The Possessed Surgeon Poem by Paul Hartal

The Possessed Surgeon



The German surgeon, Ferdinand Sauerbruch,
was a leading medical figure in the 19th century.
He became world renowned in the field of
chest cavity operations, conducting thoracic
surgery in a low pressure chamber.
Sauerbruch was filled with enormous confidence
in his own medical skills and abilities.
He was also a haughty snob, a philanderer,
aggressive and short tempered. At the same time
he was not corrupted by money and treated
his patients, both rich and poor with equal devotion.

In the spring of 1945
when the Red Army occupied Berlin,
the Soviets treated the great surgeon
with utter reverence
and General Kotikov gave him a car as a personal gift.

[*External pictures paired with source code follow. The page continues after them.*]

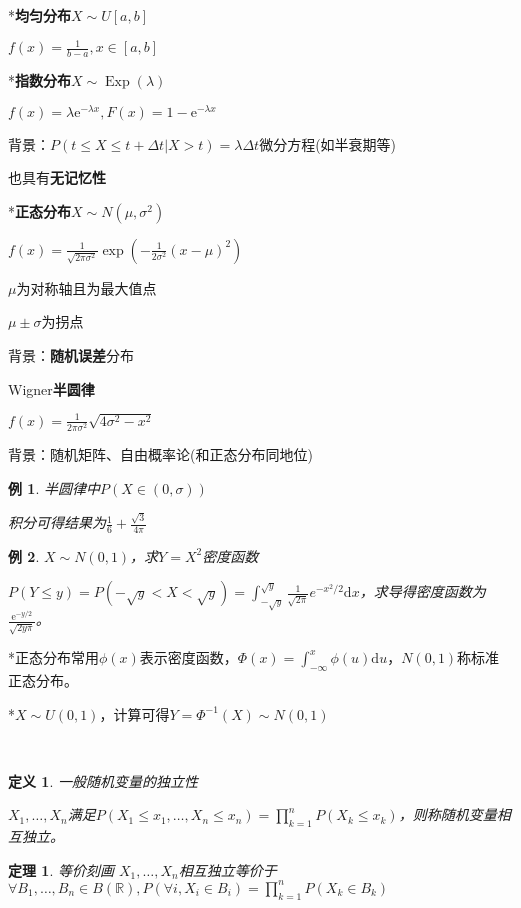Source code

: \documentclass[a4paper,UTF8,fontset=windows]{ctexart}
\newtheorem{thm}{定理}[section]
\newtheorem{exmp}{例}[section]
\newtheorem{defi}{定义}[section]
\DeclareMathOperator{\Exp}{Exp}
\begin{document}
*\textbf{均匀分布}$X\sim U[a,b]$

$f(x)=\frac{1}{b-a},x\in[a,b]$

*\textbf{指数分布}$X\sim \Exp(\lambda)$

$f(x)=\lambda\mathrm{e}^{-\lambda x},F(x)=1-\mathrm{e}^{-\lambda x}$

背景：$P(t\le X\le t+\Delta t|X>t)=\lambda\Delta t$微分方程(如半衰期等)

也具有\textbf{无记忆性}

*\textbf{正态分布}$X\sim N(\mu,\sigma^2)$

$f(x)=\frac{1}{\sqrt{2\pi\sigma^2}}\exp\left(-\frac{1}{2\sigma^2}(x-\mu)^2\right)$

$\mu$为对称轴且为最大值点

$\mu\pm\sigma$为拐点

背景：\textbf{随机误差}分布

Wigner\textbf{半圆律}

$f(x)=\frac{1}{2\pi\sigma^2}\sqrt{4\sigma^2-x^2}$

背景：随机矩阵、自由概率论(和正态分布同地位)

\begin{exmp}
半圆律中$P(X\in(0,\sigma))$

积分可得结果为$\frac{1}{6}+\frac{\sqrt3}{4\pi}$
\end{exmp}

\begin{exmp} $X\sim N(0,1)$，求$Y=X^2$密度函数

$P(Y\le y)=P(-\sqrt{y}<X<\sqrt{y})=\int_{-\sqrt{y}}^{\sqrt{y}}\frac{1}{\sqrt{2\pi}}e^{-x^2/2}\mathrm{d}x$，求导得密度函数为$\frac{\mathrm{e}^{-y/2}}{\sqrt{2y\pi}}$。
\end{exmp}

*正态分布常用$\phi(x)$表示密度函数，$\Phi(x)=\int_{-\infty}^x\phi(u)\mathrm{d}u$，$N(0,1)$称标准正态分布。

*$X\sim U(0,1)$，计算可得$Y=\Phi^{-1}(X)\sim N(0,1)$

~

\begin{defi} 一般随机变量的独立性
	
$X_1,\dots,X_n$满足$P(X_1\le x_1,\dots,X_n\le x_n)=\prod_{k=1}^nP(X_k\le x_k)$，则称随机变量相互独立。
\end{defi}

\begin{thm} 等价刻画
$X_1,\dots,X_n$相互独立等价于$\forall B_1,\dots,B_n\in B(\mathbb{R}),P(\forall i,X_i\in B_i)=\prod_{k=1}^nP(X_k\in B_k)$
\end{thm}
\end{document}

Unfortunately, Sauerbruch at this time was already
an aging doctor,74 years old and he suffered from
cerebral sclerosis. As a practicing surgeon he became
as dangerous with a knife as a drunk person might be.
Indeed, in 1946 when Sauerbruch had operated on
the German actor Hans Greif. He wounded his patient's
arterial blood vessels and Greif died the next day of
hemorrhage.

If this was not enough, complaints accumulated that several
patients died in the in the operating room of Dr. Sauerbruch
and that he performed surgery with dirty hands.
In one specific case that occurred in 1949,
the doctor removed a cancerous tumor from a young man's
stomach, cut part of the intestine, too, but then had sutured it
separately from the stomach. The patient died shortly
after the operation.

In view of his numerous blunders, pressure increased on
Sauerbruch to give us his practice and retire. But the doctor
reacted with anger to these suggestions and flatly refused
to quit. Eventually, however, he agreed to leave behind his
hospital position and take a pension with the condition that
he would continue to work as a consultant at a private clinic.

By this time Sauerbruch was an impoverished person.
In order to earn some money he agreed to write and publish
his memoirs. The book was ghost written by Hans Rudolf
Berndorff. The memoir abounds in Munchausen-like lies,
claiming that the author did surgery on General Ludendorff,
Hindenburg, Lenin, Mussolini and the King of England.

Clinging desperately to his former glorious past, Sauerbruch
refused to say good-bye to his beloved surgical instrument.
He was obsessed and possessed by it.
Although he was forbidden to practice surgery
at clinics and hospitals, the doctor continued to perform
operations in the gloomy squalor of his own home,
operations that had been carried out without anesthesia
and with filthy instruments.

Sauerbruch was so eager to use his surgical knife
that he searched for varicose veins, cysts, nods
and any sort of visible growth on every person that he met.
'I must operate on you', he told every person that now
he came into contact. 'I'll do it at once', he said.
On a visit to a former lover, Erna Hanfstaengl,
he examined her hands and told her
that he must remove the dark age spots from them.

In 1951 Dr. Sauerbruch was still performing operations.
He removed without anaesthetics a cancerous tumor
from the throat of a former patient.
She died in a hospital several months later
of complications resulting from the operation.

On a sunny day in May of the same year,
Dr. Sauerbruch was taken for a ride by his driver
through green farmlands. He told the driver to stop the car
and started to walk towards a farmer working on the field.
For no apparent reason the doctor became angry
with the farmer and began to shout insults at him.

This episode lasted only for a short pause
and then Sauerbruch suddenly felt a sharp pain
in his stomach and he collapsed.
The driver took him to hospital.
Dr. Sauerbruch died on July 2,1951, aged 75.